***** TASK MATERIAL

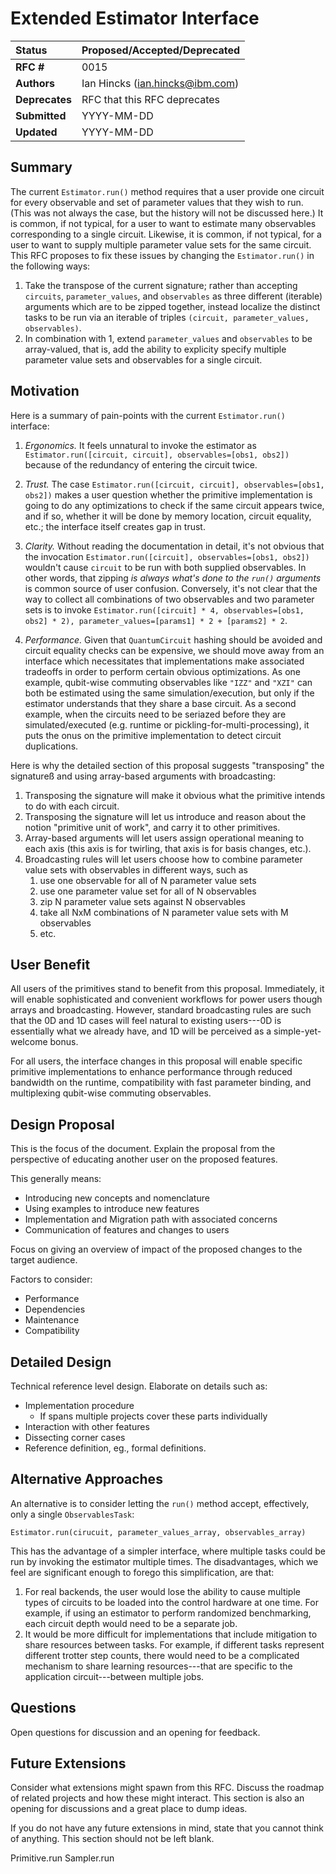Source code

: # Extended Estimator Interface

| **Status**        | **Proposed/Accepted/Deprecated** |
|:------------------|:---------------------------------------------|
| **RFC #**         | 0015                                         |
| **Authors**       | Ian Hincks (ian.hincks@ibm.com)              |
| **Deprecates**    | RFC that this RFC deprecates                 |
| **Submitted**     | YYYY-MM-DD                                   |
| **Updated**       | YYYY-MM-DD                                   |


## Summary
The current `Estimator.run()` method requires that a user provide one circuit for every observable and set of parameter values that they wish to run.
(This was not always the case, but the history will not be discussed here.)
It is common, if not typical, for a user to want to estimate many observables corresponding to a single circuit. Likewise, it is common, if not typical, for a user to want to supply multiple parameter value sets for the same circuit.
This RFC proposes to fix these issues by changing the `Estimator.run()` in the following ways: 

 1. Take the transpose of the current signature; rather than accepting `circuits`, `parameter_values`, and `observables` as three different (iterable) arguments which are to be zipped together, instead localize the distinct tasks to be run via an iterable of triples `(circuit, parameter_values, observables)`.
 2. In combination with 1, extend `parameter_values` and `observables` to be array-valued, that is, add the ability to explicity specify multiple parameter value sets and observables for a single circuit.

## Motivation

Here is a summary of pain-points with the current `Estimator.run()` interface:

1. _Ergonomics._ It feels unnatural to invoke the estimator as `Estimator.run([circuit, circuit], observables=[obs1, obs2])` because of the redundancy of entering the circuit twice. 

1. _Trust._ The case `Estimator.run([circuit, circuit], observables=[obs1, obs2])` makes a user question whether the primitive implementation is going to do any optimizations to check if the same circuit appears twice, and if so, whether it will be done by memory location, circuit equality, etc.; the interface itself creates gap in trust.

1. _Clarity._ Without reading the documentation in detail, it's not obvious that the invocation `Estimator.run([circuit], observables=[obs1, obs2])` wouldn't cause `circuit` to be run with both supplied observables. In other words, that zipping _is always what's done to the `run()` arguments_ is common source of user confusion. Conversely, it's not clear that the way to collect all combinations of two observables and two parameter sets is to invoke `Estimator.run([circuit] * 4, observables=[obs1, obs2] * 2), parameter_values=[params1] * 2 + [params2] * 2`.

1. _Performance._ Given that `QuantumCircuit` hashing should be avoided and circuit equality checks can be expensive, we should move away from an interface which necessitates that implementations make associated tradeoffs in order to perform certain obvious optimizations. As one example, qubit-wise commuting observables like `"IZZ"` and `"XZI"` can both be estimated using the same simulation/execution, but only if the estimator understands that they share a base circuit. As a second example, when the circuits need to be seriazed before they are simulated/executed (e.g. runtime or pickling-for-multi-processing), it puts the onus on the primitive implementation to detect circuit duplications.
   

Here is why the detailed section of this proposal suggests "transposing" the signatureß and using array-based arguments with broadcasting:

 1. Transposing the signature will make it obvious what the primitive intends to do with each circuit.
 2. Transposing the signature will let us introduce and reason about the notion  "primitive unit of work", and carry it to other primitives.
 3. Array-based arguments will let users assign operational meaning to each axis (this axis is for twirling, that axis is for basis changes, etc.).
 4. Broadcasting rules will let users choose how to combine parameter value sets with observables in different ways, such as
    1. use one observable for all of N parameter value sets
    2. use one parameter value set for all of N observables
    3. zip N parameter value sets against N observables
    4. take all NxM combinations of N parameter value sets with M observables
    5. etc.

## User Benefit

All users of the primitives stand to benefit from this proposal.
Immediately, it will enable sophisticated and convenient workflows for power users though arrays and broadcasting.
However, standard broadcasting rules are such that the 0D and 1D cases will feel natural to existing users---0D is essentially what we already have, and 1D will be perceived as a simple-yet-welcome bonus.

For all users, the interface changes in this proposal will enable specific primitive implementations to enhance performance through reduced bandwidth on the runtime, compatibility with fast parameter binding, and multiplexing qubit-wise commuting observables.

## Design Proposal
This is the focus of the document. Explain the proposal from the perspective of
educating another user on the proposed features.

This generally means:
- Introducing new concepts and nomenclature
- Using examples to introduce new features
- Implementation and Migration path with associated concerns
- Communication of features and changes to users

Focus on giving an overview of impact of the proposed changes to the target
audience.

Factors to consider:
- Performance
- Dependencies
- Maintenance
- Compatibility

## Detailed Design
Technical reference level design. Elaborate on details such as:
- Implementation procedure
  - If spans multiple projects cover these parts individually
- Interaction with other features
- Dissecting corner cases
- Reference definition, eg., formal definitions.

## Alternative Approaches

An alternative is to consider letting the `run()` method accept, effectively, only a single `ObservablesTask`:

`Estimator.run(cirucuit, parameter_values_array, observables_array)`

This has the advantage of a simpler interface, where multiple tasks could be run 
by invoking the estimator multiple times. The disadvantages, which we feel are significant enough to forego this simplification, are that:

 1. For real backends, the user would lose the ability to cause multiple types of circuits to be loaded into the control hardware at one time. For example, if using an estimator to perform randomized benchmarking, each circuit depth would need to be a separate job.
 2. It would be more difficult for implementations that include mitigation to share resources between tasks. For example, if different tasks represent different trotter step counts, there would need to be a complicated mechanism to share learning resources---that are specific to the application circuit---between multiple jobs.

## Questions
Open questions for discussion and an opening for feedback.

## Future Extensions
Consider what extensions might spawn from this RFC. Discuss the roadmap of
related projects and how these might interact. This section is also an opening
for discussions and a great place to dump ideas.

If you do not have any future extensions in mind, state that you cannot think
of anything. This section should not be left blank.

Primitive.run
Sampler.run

**********

## [WHAT THE TASK REQUIRES]
Find the word "specific" in the listing above, then copy each line where it turns up.

## [RESULT FOR THIS TASK]
For all users, the interface changes in this proposal will enable specific primitive implementations to enhance performance through reduced bandwidth on the runtime, compatibility with fast parameter binding, and multiplexing qubit-wise commuting observables.
 2. It would be more difficult for implementations that include mitigation to share resources between tasks. For example, if different tasks represent different trotter step counts, there would need to be a complicated mechanism to share learning resources---that are specific to the application circuit---between multiple jobs.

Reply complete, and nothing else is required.